Elena Balatti, Missionaria Comboniana. Da Roma
A Roma, presso una delle strutture del Vaticano in via Paolo VI, l’associazione Pax Christi Internazionale ha ufficialmente aperto un istituto per la riflessione, lo studio e la ricerca sull’uso di metodi non violenti per risolvere i conflitti sia a livello micro, nelle relazioni umane, che a livello macro, sullo scenario politico internazionale. Mons. Ricchiuti, il vescovo presidente di Pax Christi Italia, ha letto il cordiale messaggio di benedizione di Papa Francesco per l’Istituto Cattolico per la Nonviolenza.
Premio annuale di Pax Christi
Come suore comboniane abbiamo partecipato in quattro all’evento, Gabriella Bottani, Tarcisia Ciavarella, Beatriz Galán e io, nel mio caso come membro del comitato di Pax Christi. Date le attuali notizie di cronaca, dove i venti di guerra soffiano sempre piu’ forti, questo piccolo evento, ma molto partecipato da esponenti di movimenti pacifisti, rappresentanti della Chiesa Cattolica e religiosi/e da tutto il mondo, e’ stato un momento per rafforzare la nostra speranza che la pace e’ sempre possibile.
Dopo gli interventi dei relatori, fra cui sr. Teresia Wamuyu, co-presidente di Pax Christi, e dei cardinali Bo di Myanmar e McElroy degli Stati Uniti, partecipanti della seconda sessione del Sinodo, c’e’ stata la consegna del premio annuale di Pax Christi, conferito a gruppi che si impegnano tangibilmente per la pace.
Parents Circle – Families Forum israelo-palestinese
Questo e’ stato il momento piu’ toccante della cerimonia perche’ il gruppo premiato e’ stato il Parents Circle – Families Forum israelo-palestinese, composto da famiglie ebree e palestinesi che da anni cercano di portare avanti un dialogo nel rispetto reciproco pur in circostanze dolorose e estremamente difficili segnate dalla violenza e dall’odio.
Solo i rappresentanti palestinesi, Bassam e la moglie Salwa, hanno potuto essere a Roma mentre il rappresentante israeliano non e’ riuscito a viaggiare a causa della difficile situazione politico-militare di questi giorni.

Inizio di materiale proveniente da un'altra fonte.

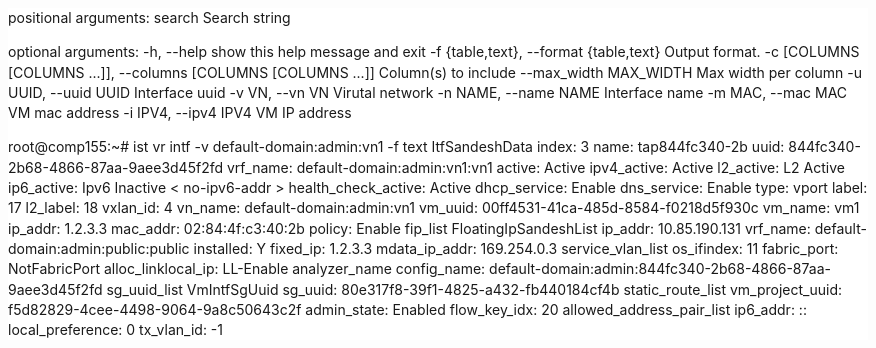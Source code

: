 positional arguments:
  search                Search string

optional arguments:
  -h, --help            show this help message and exit
  -f {table,text}, --format {table,text}
                        Output format.
  -c [COLUMNS [COLUMNS ...]], --columns [COLUMNS [COLUMNS ...]]
                        Column(s) to include
  --max_width MAX_WIDTH
                        Max width per column
  -u UUID, --uuid UUID  Interface uuid
  -v VN, --vn VN        Virutal network
  -n NAME, --name NAME  Interface name
  -m MAC, --mac MAC     VM mac address
  -i IPV4, --ipv4 IPV4  VM IP address

root@comp155:~# ist vr intf -v default-domain:admin:vn1 -f text
ItfSandeshData
  index: 3
  name: tap844fc340-2b
  uuid: 844fc340-2b68-4866-87aa-9aee3d45f2fd
  vrf_name: default-domain:admin:vn1:vn1
  active: Active
  ipv4_active: Active
  l2_active: L2 Active
  ip6_active: Ipv6 Inactive < no-ipv6-addr  >
  health_check_active: Active
  dhcp_service: Enable
  dns_service: Enable
  type: vport
  label: 17
  l2_label: 18
  vxlan_id: 4
  vn_name: default-domain:admin:vn1
  vm_uuid: 00ff4531-41ca-485d-8584-f0218d5f930c
  vm_name: vm1
  ip_addr: 1.2.3.3
  mac_addr: 02:84:4f:c3:40:2b
  policy: Enable
  fip_list
      FloatingIpSandeshList
        ip_addr: 10.85.190.131
        vrf_name: default-domain:admin:public:public
        installed: Y
        fixed_ip: 1.2.3.3
  mdata_ip_addr: 169.254.0.3
  service_vlan_list
  os_ifindex: 11
  fabric_port: NotFabricPort
  alloc_linklocal_ip: LL-Enable
  analyzer_name
  config_name: default-domain:admin:844fc340-2b68-4866-87aa-9aee3d45f2fd
  sg_uuid_list
      VmIntfSgUuid
        sg_uuid: 80e317f8-39f1-4825-a432-fb440184cf4b
  static_route_list
  vm_project_uuid: f5d82829-4cee-4498-9064-9a8c50643c2f
  admin_state: Enabled
  flow_key_idx: 20
  allowed_address_pair_list
  ip6_addr: ::
  local_preference: 0
  tx_vlan_id: -1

Yuval, questo il suo nome, ha comunque potuto dare il suo contributo in videoconferenza. Inutile dire quanto e’ stato coinvolgente sentire le due testimonianze. Mentre il conflitto israelo-palestinese sembra una spirale di odio senza fine, in realta’ c’e’ chi lavora per mantenere i canali del dialogo aperti. Tutti i presenti hanno applaudito a lungo.
Altri conflitti dimenticati
All’evento sono stati menzionati i conflitti attuali che hanno bisogno di una soluzione urgente, fra cui la guerra civile in Sudan. Si tratta del conflitto che ha il triste primato del numero di sfollati piu’ grande del mondo, 8 milioni e piu’, ma anche di quello che ha la minore attenzione mediatica, cio’ che significa minore pressione internazionale sulle parti coinvolte perche’ inizino a negoziare.
Di fronte a scontri umani di tale portata, la proposta della non-violenza come metodo di risoluzione sembra ‘un sogno’, un ‘ideale’, come hanno detto i relatori al lancio dell’Istituto, ma e’ in realta’ il modo piu’ rapido per arrivare a fermare la guerra, come parecchi esempi storici di movimenti non-violenti hanno dimostrato. E’ stato bello vedere come credenti di varie religioni possano essere d’accordo, il movimento Pax Christi di fondazione cattolica, Yuval di religione ebraica e Bassam musulmano. Tutti abbiamo pregato lo stesso Dio come Sorgente della pace.